Not long before moving day she got to know another school parent, a solo father. At first she had looked at him with disinterest, thinking he strutted around the school mothers like a rooster in a yard full of hens. He had a hard look about him. She’d seen him picking up his daughters from school wearing overalls unzipped to his navel, and thought he was trashy. In hindsight her first impressions were correct, but his two daughters were adorable. He was raising them by himself, as their mother had died of a heroin overdose in Sydney. Their children became close friends, bonding like sisters, and soon they were brought together like magnets. On their first meeting she was surprised to find he was friendly and likeable, although he told her that he did not like the King or the King’s subjects. She was amused upon hearing that, and hid her reaction, although she laughed about it on her journey home. “He is in for a surprise then when he learns who I obey” she told the King. “When he learns who you sometimes obey” chided the King. The man became her friend, which suited her. His friendship was a salve to her wounded heart, and he had offered to help her move. She introduced him to the King.

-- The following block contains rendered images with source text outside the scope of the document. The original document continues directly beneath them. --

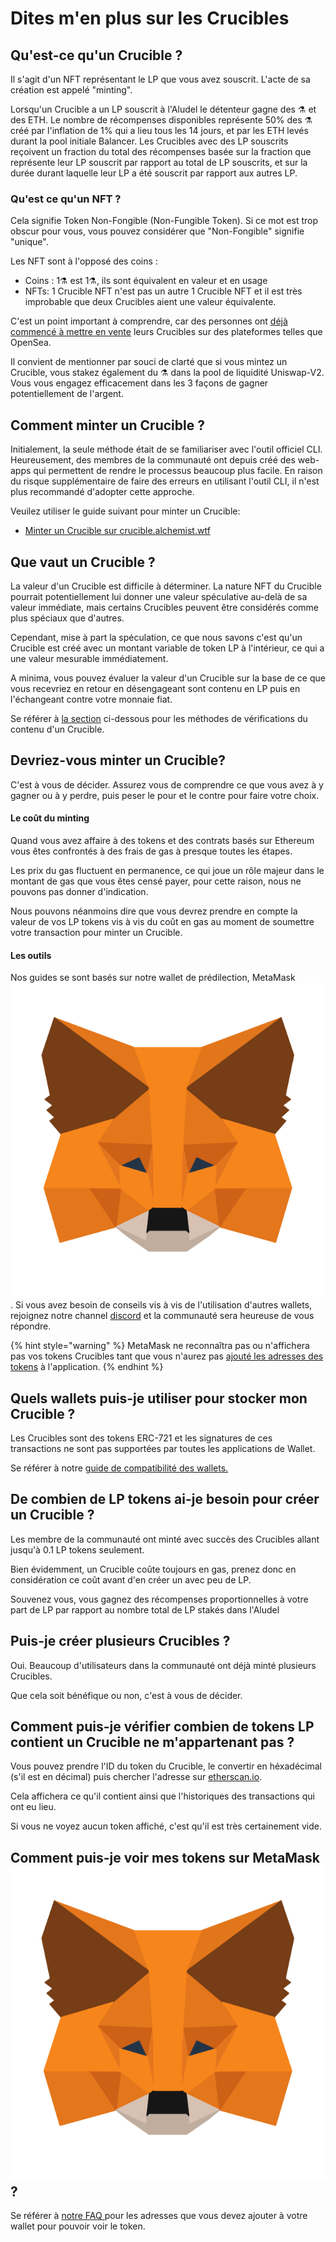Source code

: # Dites m'en plus sur les Crucibles

## Qu'est-ce qu'un Crucible ?

Il s'agit d'un NFT représentant le LP que vous avez souscrit. L'acte de sa création est appelé "minting".

Lorsqu'un Crucible a un LP souscrit à l'Aludel le détenteur gagne des ⚗️ et des ETH. Le nombre de récompenses disponibles représente 50% des ⚗️ créé par l'inflation de 1% qui a lieu tous les 14 jours, et par les ETH levés durant la pool initiale Balancer. Les Crucibles avec des LP souscrits reçoivent un fraction du total des récompenses basée sur la fraction que représente leur LP souscrit par rapport au total de LP souscrits, et sur la durée durant laquelle leur LP a été souscrit par rapport aux autres LP.

### Qu'est ce qu'un NFT ?

Cela signifie Token Non-Fongible \(Non-Fungible Token\). Si ce mot est trop obscur pour vous, vous pouvez considérer que "Non-Fongible" signifie "unique".

Les NFT sont à l'opposé des coins :

* Coins : 1⚗️ est 1⚗️, ils sont équivalent en valeur et en usage
* NFTs: 1 Crucible NFT n'est pas un autre 1 Crucible NFT et il est très improbable que deux Crucibles aient une valeur équivalente.

C'est un point important à comprendre, car des personnes ont [déjà commencé à mettre en vente](https://opensea.io/assets/0x54e0395cfb4f39bef66dbcd5bd93cca4e9273d56/620479970925497750675476517677400441094103376596) leurs Crucibles sur des plateformes telles que OpenSea.

Il convient de mentionner par souci de clarté que si vous mintez un Crucible, vous stakez également du ⚗️ dans la pool de liquidité Uniswap-V2. Vous vous engagez efficacement dans les 3 façons de gagner potentiellement de l'argent.

## Comment minter un Crucible ?

Initialement, la seule méthode était de se familiariser avec l'outil officiel CLI. Heureusement, des membres de la communauté ont depuis créé des web-apps qui permettent de rendre le processus beaucoup plus facile. En raison du risque supplémentaire de faire des erreurs en utilisant l'outil CLI, il n'est plus recommandé d'adopter cette approche.

Veuilez utiliser le guide suivant pour minter un Crucible:

* [Minter un Crucible sur crucible.alchemist.wtf](guides-crucible.alchemist.wtf/)

## Que vaut un Crucible ?

La valeur d'un Crucible est difficile à déterminer. La nature NFT du Crucible pourrait potentiellement lui donner une valeur spéculative au-delà de sa valeur immédiate, mais certains Crucibles peuvent être considérés comme plus spéciaux que d'autres.

Cependant, mise à part la spéculation, ce que nous savons c'est qu'un Crucible est créé avec un montant variable de token LP à l'intérieur, ce qui a une valeur mesurable immédiatement.

A minima, vous pouvez évaluer la valeur d'un Crucible sur la base de ce que vous recevriez en retour en désengageant sont contenu en LP puis en l'échangeant contre votre monnaie fiat.

Se référer à [la section](teach-me-about-crucibles.md#how-can-i-check-how-many-lp-tokens-someone-elses-crucible-is-worth) ci-dessous pour les méthodes de vérifications du contenu d'un Crucible.

## Devriez-vous minter un Crucible?

C'est à vous de décider. Assurez vous de comprendre ce que vous avez à y gagner ou à y perdre, puis peser le pour et le contre pour faire votre choix.

#### Le coût du minting

Quand vous avez affaire à des tokens et des contrats basés sur Ethereum vous êtes confrontés à des frais de gas à presque toutes les étapes.

Les prix du gas fluctuent en permanence, ce qui joue un rôle majeur dans le montant de gas que vous êtes censé payer, pour cette raison, nous ne pouvons pas donner d'indication.

Nous pouvons néanmoins dire que vous devrez prendre en compte la valeur de vos LP tokens vis à vis du coût en gas au moment de soumettre votre transaction pour minter un Crucible.

#### Les outils

Nos guides se sont basés sur notre wallet de prédilection, MetaMask ![](../.gitbook/assets/metamask-fox.svg). Si vous avez besoin de conseils vis à vis de l'utilisation d'autres wallets, rejoignez notre channel [discord](http://discord.alchemist.wtf) et la communauté sera heureuse de vous répondre.

{% hint style="warning" %}
MetaMask ne reconnaîtra pas ou n'affichera pas vos tokens Crucibles tant que vous n'aurez pas [ajouté les adresses des tokens](faq.md#why-cant-i-see-my-mist-in-my-wallet) à l'application. 
{% endhint %}

## Quels wallets puis-je utiliser pour stocker mon Crucible ?

Les Crucibles sont des tokens ERC-721 et les signatures de ces transactions ne sont pas supportées par toutes les applications de Wallet.

Se référer à notre [guide de compatibilité des wallets.](wallet-compatibility.md)

##  De combien de LP tokens ai-je besoin pour créer un Crucible ?

Les membre de la communauté ont minté avec succès des Crucibles allant jusqu'à 0.1 LP tokens seulement.

Bien évidemment, un Crucible coûte toujours en gas, prenez donc en considération ce coût avant d'en créer un avec peu de LP.

Souvenez vous, vous gagnez des récompenses proportionnelles à votre part de LP par rapport au nombre total de LP stakés dans l'Aludel

## Puis-je créer plusieurs Crucibles ?

Oui. Beaucoup d'utilisateurs dans la communauté ont déjà minté plusieurs Crucibles.

Que cela soit bénéfique ou non, c'est à vous de décider.

## Comment puis-je vérifier combien de tokens LP contient un Crucible ne m'appartenant pas ?

Vous pouvez prendre l'ID du token du Crucible, le convertir en héxadécimal \(s'il est en décimal\) puis chercher l'adresse sur [etherscan.io](https://etherscan.io).

Cela affichera ce qu'il contient ainsi que l'historiques des transactions qui ont eu lieu.

Si vous ne voyez aucun token affiché, c'est qu'il est très certainement vide.

## Comment puis-je voir mes tokens sur MetaMask ![](../.gitbook/assets/metamask-fox.svg) ?

Se référer à [notre FAQ ](faq.md#why-cant-i-see-my-mist-in-my-wallet)pour les adresses que vous devez ajouter à votre wallet pour pouvoir voir le token.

Her new friend, who she dubbed “the Minstrel” from playing the guitar, was soon sitting at the table in the seat that Silver-tongue had occupied. He had a wicked sense of humour which was refreshing after Silver-tongue’s heavy and humourless presence. Laughter came back into the house.
One afternoon, Silver-tongue came around thinking she had picked his assignment up from the college where they both studied part time. He was surprised to find that she had not concerned herself with it. It was out of character for her to not cover for him in his absence. After all, she was his study partner. His eyes narrowed as he looked at the huge pile of wood that had been chopped and neatly stacked against the house. He had only chopped wood for her once – for show when her ex-husband had come over from Australia to visit the children. He knew she chopped the wood each day after school, a chore that took up time. Who had chopped all this wood? He was afraid to ask as he knew he would be shown up for not lifting a finger to help. She knew what he was thinking and stifled a grin. It was nearly 3 o’clock. “Aren’t you getting the children from school?” he asked. “No, Evan is” she answered, with a mocking smile. He did not like her answer. “Who is Evan?” he demanded. She looked at him coldly as she answered “He is not someone you need concern yourself with. I told you a month ago it was over between us. I meant it. Now go away.”